Living Soil and Cannabis
Besides the environmental impacts, living soil doesn’t really work that well inside. Living soil is often full of bugs, part of what makes it “alive”. Once a critter is introduced into an indoor environment there’s little chance that you’ll be able to restore your grow room back to its bug-less inception.
With modern cannabis growing, pesticides and pest control are of the upmost importance. Pest control is a heavily regulated area within the cannabis community. Pest control is so highly regulated that the introduction of pests into your room is the first line of defense.
Living soil doesn’t yield indoors and in most cases living soil does not yield much at all. It mostly serves as a magical term used by magical people to complete their Bro-science degree.
I’m not telling you it doesn’t work, I’m saying it’s like a hole-in-one. You can try as hard as you can, practice your swing all day. But a hole-in-one is determined as much by luck as it is determined by your skill.
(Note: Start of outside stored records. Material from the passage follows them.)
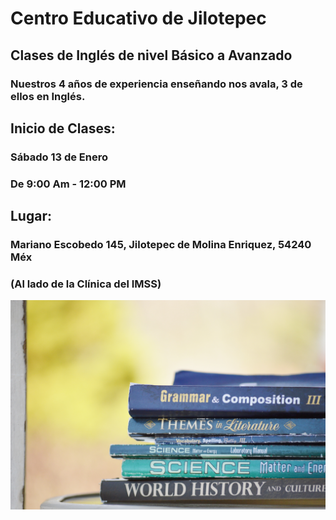 # Centro Educativo de  Jilotepec

## Clases de Inglés de nivel Básico a Avanzado

### Nuestros 4 años de experiencia enseñando nos avala, 3 de ellos en Inglés.


## Inicio de Clases:
### Sábado 13 de Enero
### De 9:00 Am - 12:00 PM

## Lugar:
### Mariano Escobedo 145, Jilotepec de Molina Enriquez, 54240 Méx
### (Al lado de la Clínica del IMSS)

![english books](clarissa.jpg)
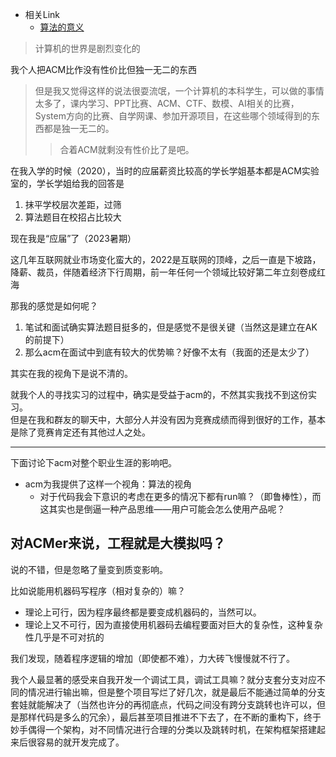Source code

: + 相关Link
	+ [算法的意义](https://matklad.github.io/2023/08/13/role-of-algorithms.html)

>计算机的世界是剧烈变化的

我个人把ACM比作没有性价比但独一无二的东西
>但是我又觉得这样的说法很耍流氓，一个计算机的本科学生，可以做的事情太多了，课内学习、PPT比赛、ACM、CTF、数模、AI相关的比赛，System方向的比赛、自学网课、参加开源项目，在这些哪个领域得到的东西都是独一无二的。
>>合着ACM就剩没有性价比了是吧。

在我入学的时候（2020），当时的应届薪资比较高的学长学姐基本都是ACM实验室的，学长学姐给我的回答是
1. 抹平学校层次差距，过筛
2. 算法题目在校招占比较大

现在我是“应届”了（2023暑期）

这几年互联网就业市场变化蛮大的，2022是互联网的顶峰，之后一直是下坡路，降薪、裁员，伴随着经济下行周期，前一年任何一个领域比较好第二年立刻卷成红海

那我的感觉是如何呢？
1. 笔试和面试确实算法题目挺多的，但是感觉不是很关键（当然这是建立在AK的前提下）
2. 那么acm在面试中到底有较大的优势嘛？好像不太有（我面的还是太少了）

其实在我的视角下是说不清的。

就我个人的寻找实习的过程中，确实是受益于acm的，不然其实我找不到这份实习。  
但是在我和群友的聊天中，大部分人并没有因为竞赛成绩而得到很好的工作，基本是除了竞赛肯定还有其他过人之处。

---

下面讨论下acm对整个职业生涯的影响吧。

+ acm为我提供了这样一个视角：算法的视角
	+ 对于代码我会下意识的考虑在更多的情况下都有run嘛？（即鲁棒性），而这其实也是倒逼一种产品思维——用户可能会怎么使用产品呢？

## 对ACMer来说，工程就是大模拟吗？

说的不错，但是忽略了量变到质变影响。

比如说能用机器码写程序（相对复杂的）嘛？
+ 理论上可行，因为程序最终都是要变成机器码的，当然可以。
+ 理论上又不可行，因为直接使用机器码去编程要面对巨大的复杂性，这种复杂性几乎是不可对抗的

我们发现，随着程序逻辑的增加（即使都不难），力大砖飞慢慢就不行了。

我个人最显著的感受来自我开发一个调试工具，调试工具嘛？就分支套分支对应不同的情况进行输出嘛，但是整个项目写烂了好几次，就是最后不能通过简单的分支套娃就能解决了（当然也许分的再彻底点，代码之间没有跨分支跳转也许可以，但是那样代码是多么的冗余），最后甚至项目推进不下去了，在不断的重构下，终于妙手偶得一个架构，对不同情况进行合理的分类以及跳转时机，在架构框架搭建起来后很容易的就开发完成了。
Living soil is the same way; it’s expensive, it’s never the same twice, you have to work hard at mixing it, and then only randomly does it actually work well.
At this point if you’re still reading you’re either intrigued or you totally hate me. Here’s the truth. I’m a sucker for organic, and if it says organic on the label I generally buy it. I’m a 25 year vegetarian, and even lived off the grid for numerous years. I am a tree hugger and a conservationist.
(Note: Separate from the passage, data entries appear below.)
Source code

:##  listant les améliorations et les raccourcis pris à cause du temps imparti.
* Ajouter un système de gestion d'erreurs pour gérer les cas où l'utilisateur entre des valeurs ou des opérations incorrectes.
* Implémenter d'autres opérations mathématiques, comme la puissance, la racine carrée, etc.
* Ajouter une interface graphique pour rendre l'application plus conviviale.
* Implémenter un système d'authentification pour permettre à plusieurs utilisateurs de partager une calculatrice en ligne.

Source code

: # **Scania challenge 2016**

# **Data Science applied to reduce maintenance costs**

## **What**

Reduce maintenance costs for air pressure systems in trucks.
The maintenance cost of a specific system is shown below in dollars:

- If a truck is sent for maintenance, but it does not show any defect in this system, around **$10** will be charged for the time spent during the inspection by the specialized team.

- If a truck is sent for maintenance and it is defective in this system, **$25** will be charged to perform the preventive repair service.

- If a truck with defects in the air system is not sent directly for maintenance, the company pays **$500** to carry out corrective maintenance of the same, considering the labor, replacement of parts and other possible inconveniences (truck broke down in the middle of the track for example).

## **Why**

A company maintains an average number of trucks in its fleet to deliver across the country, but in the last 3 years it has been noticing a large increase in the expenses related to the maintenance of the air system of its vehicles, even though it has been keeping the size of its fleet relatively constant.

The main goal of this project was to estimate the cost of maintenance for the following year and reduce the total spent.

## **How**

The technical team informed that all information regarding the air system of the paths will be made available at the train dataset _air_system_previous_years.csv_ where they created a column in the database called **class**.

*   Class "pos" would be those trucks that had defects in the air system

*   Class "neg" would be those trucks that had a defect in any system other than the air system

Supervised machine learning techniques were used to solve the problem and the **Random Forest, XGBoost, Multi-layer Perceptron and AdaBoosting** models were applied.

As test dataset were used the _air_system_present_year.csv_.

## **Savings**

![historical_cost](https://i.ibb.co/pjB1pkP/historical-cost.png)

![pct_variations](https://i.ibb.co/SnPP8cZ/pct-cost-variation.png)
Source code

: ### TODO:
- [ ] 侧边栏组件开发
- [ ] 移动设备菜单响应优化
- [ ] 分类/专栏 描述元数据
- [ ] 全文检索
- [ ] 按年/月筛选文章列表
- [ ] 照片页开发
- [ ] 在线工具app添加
But if you want to grow the highest quality cannabis indoors, the above ideas don’t mash. If you want to grow consistently and not crap after crap, living soil will not work for you.
If you want to believe your bro science or your brother-in-law or your “Master” grower friend that’s always putting you down, go for it. But look at the quality of all of your buds without excuses and you’ll see living soil a little differently.